With later draft and less transition time, Patriots rookies have to hit ground running
|05.14.14 at 7:00 am ET|
FOXBORO — It’s hard enough for rookies to jump right on the treadmill as they make the transition from college to the NFL every spring, but that move is even tougher this year.
With the draft two weeks later than it has been in year’s past, the 2014 rookie class has even less time to get up to speed when it comes to getting adjusted to life in the league. That means no more traditional rookie camp, a process that saw the rookies come to Foxboro, work out with their fellow first-year players and then return home before coming back again in June for mandatory minicamps.
Instead, the first-year players were at Gillette Stadium on Tuesday with the vets. And while they didn’t get a chance to mix much with the veterans — other than a few introductions — they know there’s some pressure as they work to grasp every little thing about life in the NFL at a quicker than usual pace.
‘Now the draft’s so late, we’ll just bring them in and keep them here,’ said Patriots coach Bill Belichick shortly after the draft was completed on Sunday. ‘They’re going to have to come in and get oriented to living in a new area, getting transportation, finding their way around, becoming acclimated to New England. Along with the pro football part of it and all that, that’ll just be part of the whole next five or six weeks, or whatever it is.’
In many ways, this draft class can draw some inspiration to the 2011 group, which had its own offseason program cut short because of the lockout. While many of them have enjoyed success over the last two seasons, as a group, some of those players struggled initially as rookies for several reasons, not the least of which was the fact that they didn’t have a traditional offseason program.
While this group will at least get some offseason work in, the fact that they would have gotten their playbooks and gotten into the system two weeks earlier presents a unique set of challenges when compared to most rookie classes.

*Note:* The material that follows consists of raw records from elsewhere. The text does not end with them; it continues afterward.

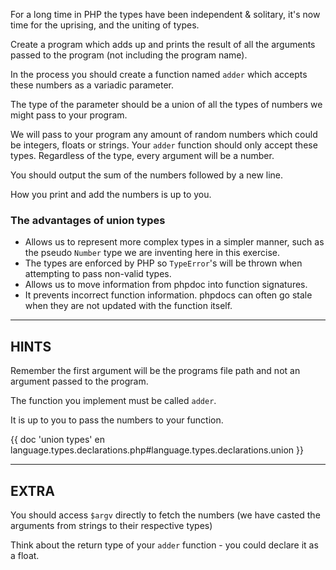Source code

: For a long time in PHP the types have been independent & solitary, it's now time for the uprising, and the uniting of types.

Create a program which adds up and prints the result of all the arguments passed to the program (not including the program name).

In the process you should create a function named `adder` which accepts these numbers as a variadic parameter.

The type of the parameter should be a union of all the types of numbers we might pass to your program.

We will pass to your program any amount of random numbers which could be integers, floats or strings. Your `adder` function
should only accept these types. Regardless of the type, every argument will be a number.

You should output the sum of the numbers followed by a new line.

How you print and add the numbers is up to you.

### The advantages of union types

* Allows us to represent more complex types in a simpler manner, such as the pseudo `Number` type we are inventing here in this exercise.
* The types are enforced by PHP so `TypeError`'s will be thrown when attempting to pass non-valid types.
* Allows us to move information from phpdoc into function signatures.
* It prevents incorrect function information. phpdocs can often go stale when they are not updated with the function itself.    


----------------------------------------------------------------------
## HINTS

Remember the first argument will be the programs file path and not an argument passed to the program.

The function you implement must be called `adder`.

It is up to you to pass the numbers to your function.

{{ doc 'union types' en language.types.declarations.php#language.types.declarations.union }}

----------------------------------------------------------------------
## EXTRA

You should access `$argv` directly to fetch the numbers (we have casted the arguments from strings to their respective types)

Think about the return type of your `adder` function - you could declare it as a float.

In the end, it means doing your best to maximize your time at the facility, a message driven home by Belichick when he met with them shortly after they arrived.
‘Being pushed back, I think two weeks — the draft — it puts us at such a disadvantage compared to the veterans,’ said second-round pick Jimmy Garoppolo. ‘Rookies have enough to catch up on, and now we have that extra bit. Honestly, it makes you study the playbook that much more, getting in the film room and talking to the coaches. Anything can really help you out in the long run.’

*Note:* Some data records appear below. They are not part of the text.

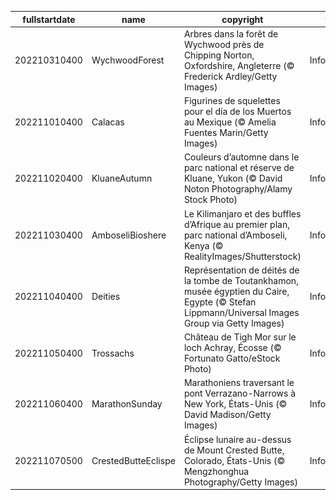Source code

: |fullstartdate|name|copyright|title|image|
|--|--|--|--|--|
202210310400|WychwoodForest|Arbres dans la forêt de Wychwood près de Chipping Norton, Oxfordshire, Angleterre (© Frederick Ardley/Getty Images)|Information|![](/fr-CA/2022/11/202210310400WychwoodForest.jpg)|
202211010400|Calacas|Figurines de squelettes pour el día de los Muertos au Mexique (© Amelia Fuentes Marin/Getty Images)|Information|![](/fr-CA/2022/11/202211010400Calacas.jpg)|
202211020400|KluaneAutumn|Couleurs d’automne dans le parc national et réserve de Kluane, Yukon (© David Noton Photography/Alamy Stock Photo)|Information|![](/fr-CA/2022/11/202211020400KluaneAutumn.jpg)|
202211030400|AmboseliBioshere|Le Kilimanjaro et des buffles d’Afrique au premier plan, parc national d’Amboseli, Kenya (© RealityImages/Shutterstock)|Information|![](/fr-CA/2022/11/202211030400AmboseliBioshere.jpg)|
202211040400|Deities|Représentation de déités de la tombe de Toutankhamon, musée égyptien du Caire, Egypte (© Stefan Lippmann/Universal Images Group via Getty Images)|Information|![](/fr-CA/2022/11/202211040400Deities.jpg)|
202211050400|Trossachs|Château de Tigh Mor sur le loch Achray, Écosse (© Fortunato Gatto/eStock Photo)|Information|![](/fr-CA/2022/11/202211050400Trossachs.jpg)|
202211060400|MarathonSunday|Marathoniens traversant le pont Verrazano-Narrows à  New York, États-Unis (© David Madison/Getty Images)|Information|![](/fr-CA/2022/11/202211060400MarathonSunday.jpg)|
202211070500|CrestedButteEclispe|Éclipse lunaire au-dessus de Mount Crested Butte, Colorado, États-Unis (© Mengzhonghua Photography/Getty Images)|Information|![](/fr-CA/2022/11/202211070500CrestedButteEclispe.jpg)|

‘He was indeed right — we are behind,’ sixth-round pick Zach Moore said when asked about Belichick’s message. ‘As rookies, we have to catch up to these veterans and get on the same page so we can stick around and make the 53-man roster.’
‘Everyone wants to be great, so we’ve got work to do,’ said first-round pick Dominique Easley.
‘We have a lot of work (to do),’ acknowledged sixth-round pick Jon Halapio out of Florida. ‘As a rookie class, we’re way behind from the rest of the team. Right now, we’re just working hard to catch up.’